• Task to complete
The result should be every line in the data below that carries the string "more".

• Dataset extract
*** Block opens ***
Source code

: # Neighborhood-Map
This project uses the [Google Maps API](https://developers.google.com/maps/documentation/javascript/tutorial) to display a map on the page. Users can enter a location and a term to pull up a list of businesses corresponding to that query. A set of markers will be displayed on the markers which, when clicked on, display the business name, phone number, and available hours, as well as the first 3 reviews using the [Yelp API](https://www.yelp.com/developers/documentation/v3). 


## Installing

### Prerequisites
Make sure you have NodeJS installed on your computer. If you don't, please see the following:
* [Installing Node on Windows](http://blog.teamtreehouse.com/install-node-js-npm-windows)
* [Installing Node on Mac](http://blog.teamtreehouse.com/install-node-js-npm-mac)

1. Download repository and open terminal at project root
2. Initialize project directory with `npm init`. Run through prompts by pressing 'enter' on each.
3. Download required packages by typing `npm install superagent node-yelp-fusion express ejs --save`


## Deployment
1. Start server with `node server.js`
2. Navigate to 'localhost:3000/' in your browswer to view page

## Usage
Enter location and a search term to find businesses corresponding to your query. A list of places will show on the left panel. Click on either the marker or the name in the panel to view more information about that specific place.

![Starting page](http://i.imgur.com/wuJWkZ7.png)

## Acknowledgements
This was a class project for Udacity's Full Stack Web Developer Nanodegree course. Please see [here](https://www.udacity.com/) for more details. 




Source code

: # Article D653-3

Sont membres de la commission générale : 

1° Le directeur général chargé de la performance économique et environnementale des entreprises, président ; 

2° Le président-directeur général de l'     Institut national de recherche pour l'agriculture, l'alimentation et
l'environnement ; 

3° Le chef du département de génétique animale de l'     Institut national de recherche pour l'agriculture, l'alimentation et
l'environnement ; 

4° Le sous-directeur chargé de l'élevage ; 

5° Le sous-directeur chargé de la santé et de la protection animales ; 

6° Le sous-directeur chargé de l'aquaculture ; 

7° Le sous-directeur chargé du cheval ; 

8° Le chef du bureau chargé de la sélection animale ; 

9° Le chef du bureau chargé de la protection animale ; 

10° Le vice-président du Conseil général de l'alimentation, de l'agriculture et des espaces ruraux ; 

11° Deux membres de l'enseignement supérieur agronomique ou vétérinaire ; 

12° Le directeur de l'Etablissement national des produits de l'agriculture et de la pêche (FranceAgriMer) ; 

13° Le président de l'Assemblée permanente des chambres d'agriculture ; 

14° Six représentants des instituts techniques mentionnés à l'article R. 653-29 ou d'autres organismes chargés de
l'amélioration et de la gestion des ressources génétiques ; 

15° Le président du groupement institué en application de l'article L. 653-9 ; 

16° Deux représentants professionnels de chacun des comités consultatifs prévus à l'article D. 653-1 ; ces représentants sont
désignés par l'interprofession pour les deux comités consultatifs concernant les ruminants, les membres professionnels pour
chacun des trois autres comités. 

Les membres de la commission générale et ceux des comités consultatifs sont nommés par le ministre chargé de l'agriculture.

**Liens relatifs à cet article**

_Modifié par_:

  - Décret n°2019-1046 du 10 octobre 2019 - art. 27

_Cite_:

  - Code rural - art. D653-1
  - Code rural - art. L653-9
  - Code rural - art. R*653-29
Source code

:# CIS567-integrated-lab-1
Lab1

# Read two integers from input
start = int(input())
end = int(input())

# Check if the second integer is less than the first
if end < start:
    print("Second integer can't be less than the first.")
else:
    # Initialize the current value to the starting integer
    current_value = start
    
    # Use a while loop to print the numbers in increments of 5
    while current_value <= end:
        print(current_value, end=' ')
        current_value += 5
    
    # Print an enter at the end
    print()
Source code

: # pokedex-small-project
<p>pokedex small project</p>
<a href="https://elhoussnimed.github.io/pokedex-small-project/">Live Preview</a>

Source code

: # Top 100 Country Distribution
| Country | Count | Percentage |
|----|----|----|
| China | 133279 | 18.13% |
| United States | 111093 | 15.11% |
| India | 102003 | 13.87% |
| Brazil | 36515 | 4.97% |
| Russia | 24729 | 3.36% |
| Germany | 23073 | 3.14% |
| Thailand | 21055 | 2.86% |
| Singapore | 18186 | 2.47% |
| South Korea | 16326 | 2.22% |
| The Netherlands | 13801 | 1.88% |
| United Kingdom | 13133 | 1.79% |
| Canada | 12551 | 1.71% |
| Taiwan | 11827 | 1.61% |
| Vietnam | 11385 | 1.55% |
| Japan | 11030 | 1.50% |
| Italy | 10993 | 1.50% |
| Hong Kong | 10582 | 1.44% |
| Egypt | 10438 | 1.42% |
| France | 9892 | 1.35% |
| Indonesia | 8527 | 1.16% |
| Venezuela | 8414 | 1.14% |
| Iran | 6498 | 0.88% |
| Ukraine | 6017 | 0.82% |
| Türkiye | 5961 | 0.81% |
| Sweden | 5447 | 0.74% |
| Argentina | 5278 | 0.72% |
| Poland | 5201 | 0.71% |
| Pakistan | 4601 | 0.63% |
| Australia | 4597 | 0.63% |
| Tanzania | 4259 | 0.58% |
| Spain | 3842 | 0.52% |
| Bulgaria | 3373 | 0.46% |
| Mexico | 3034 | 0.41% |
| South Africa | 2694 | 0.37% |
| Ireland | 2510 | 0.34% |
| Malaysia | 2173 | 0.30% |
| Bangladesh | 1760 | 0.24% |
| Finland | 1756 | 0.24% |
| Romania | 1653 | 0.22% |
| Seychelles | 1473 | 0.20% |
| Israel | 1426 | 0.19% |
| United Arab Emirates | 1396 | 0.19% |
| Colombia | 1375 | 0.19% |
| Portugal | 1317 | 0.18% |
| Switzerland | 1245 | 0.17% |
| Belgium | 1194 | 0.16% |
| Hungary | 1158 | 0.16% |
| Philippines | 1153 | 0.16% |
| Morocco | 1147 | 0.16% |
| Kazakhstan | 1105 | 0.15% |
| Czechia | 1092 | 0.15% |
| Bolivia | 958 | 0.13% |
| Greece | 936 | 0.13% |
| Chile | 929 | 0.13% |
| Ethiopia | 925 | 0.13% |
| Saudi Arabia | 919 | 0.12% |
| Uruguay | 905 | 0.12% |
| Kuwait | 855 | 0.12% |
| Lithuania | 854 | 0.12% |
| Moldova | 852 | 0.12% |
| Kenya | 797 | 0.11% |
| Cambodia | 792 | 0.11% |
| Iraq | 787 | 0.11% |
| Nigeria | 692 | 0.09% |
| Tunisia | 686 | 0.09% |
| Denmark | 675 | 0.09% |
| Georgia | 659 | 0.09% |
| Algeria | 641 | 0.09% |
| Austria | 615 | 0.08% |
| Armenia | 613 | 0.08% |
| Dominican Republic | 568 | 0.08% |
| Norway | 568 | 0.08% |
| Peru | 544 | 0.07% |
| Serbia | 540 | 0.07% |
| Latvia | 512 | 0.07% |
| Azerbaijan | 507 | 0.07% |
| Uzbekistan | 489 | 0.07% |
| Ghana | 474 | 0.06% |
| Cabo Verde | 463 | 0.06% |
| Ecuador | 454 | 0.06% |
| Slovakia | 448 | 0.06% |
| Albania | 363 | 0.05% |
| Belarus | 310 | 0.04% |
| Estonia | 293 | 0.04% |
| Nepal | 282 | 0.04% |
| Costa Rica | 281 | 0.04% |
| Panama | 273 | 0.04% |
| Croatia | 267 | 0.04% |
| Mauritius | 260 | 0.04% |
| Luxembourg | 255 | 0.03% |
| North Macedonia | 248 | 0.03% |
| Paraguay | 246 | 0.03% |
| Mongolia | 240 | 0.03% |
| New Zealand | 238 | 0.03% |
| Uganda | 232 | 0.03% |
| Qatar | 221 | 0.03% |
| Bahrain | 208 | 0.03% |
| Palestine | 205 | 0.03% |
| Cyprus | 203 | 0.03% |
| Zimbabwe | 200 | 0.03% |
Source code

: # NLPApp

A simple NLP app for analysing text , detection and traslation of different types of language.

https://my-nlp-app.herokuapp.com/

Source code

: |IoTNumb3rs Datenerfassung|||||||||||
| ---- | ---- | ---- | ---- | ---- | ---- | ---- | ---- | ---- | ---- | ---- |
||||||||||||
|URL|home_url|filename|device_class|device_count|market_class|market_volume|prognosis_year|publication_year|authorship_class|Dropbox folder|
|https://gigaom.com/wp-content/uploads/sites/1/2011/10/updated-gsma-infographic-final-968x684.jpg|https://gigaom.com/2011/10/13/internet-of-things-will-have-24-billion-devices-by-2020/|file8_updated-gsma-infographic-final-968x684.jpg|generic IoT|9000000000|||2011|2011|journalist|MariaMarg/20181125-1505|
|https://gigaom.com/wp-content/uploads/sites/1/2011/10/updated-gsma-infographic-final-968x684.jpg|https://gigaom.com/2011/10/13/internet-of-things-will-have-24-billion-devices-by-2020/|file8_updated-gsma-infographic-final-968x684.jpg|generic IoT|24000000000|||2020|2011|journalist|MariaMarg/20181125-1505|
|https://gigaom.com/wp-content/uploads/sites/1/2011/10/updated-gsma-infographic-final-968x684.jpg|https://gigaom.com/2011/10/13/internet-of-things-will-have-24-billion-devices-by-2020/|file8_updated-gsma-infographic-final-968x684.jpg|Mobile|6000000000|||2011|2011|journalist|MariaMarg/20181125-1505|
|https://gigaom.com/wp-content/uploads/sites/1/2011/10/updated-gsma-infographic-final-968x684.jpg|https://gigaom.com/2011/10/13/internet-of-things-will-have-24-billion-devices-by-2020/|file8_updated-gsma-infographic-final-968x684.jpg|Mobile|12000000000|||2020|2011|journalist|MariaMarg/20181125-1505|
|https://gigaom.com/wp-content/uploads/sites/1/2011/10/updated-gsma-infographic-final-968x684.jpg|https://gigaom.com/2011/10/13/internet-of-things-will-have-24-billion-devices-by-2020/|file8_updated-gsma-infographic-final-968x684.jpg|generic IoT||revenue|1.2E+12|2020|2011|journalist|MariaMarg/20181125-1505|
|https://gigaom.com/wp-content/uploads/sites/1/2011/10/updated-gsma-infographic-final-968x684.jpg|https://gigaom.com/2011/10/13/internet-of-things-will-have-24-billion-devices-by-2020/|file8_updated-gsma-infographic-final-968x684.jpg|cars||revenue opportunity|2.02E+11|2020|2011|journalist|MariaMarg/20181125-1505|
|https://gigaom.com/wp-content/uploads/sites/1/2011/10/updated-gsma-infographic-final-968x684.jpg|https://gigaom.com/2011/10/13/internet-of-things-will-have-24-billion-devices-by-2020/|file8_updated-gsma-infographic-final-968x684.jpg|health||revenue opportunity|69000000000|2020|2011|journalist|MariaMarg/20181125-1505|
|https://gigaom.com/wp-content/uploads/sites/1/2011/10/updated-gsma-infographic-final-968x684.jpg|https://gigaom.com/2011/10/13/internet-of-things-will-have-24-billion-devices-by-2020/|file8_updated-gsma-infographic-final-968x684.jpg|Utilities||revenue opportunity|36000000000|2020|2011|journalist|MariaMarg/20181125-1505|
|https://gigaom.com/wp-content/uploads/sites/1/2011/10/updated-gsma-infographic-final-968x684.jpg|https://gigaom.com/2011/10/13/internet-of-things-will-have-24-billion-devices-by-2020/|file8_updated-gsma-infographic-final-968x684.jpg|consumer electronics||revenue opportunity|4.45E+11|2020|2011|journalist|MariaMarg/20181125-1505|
*** Block closes ***
• Result of this task
Enter location and a search term to find businesses corresponding to your query. A list of places will show on the left panel. Click on either the marker or the name in the panel to view more information about that specific place.
This was a class project for Udacity's Full Stack Web Developer Nanodegree course. Please see [here](https://www.udacity.com/) for more details. 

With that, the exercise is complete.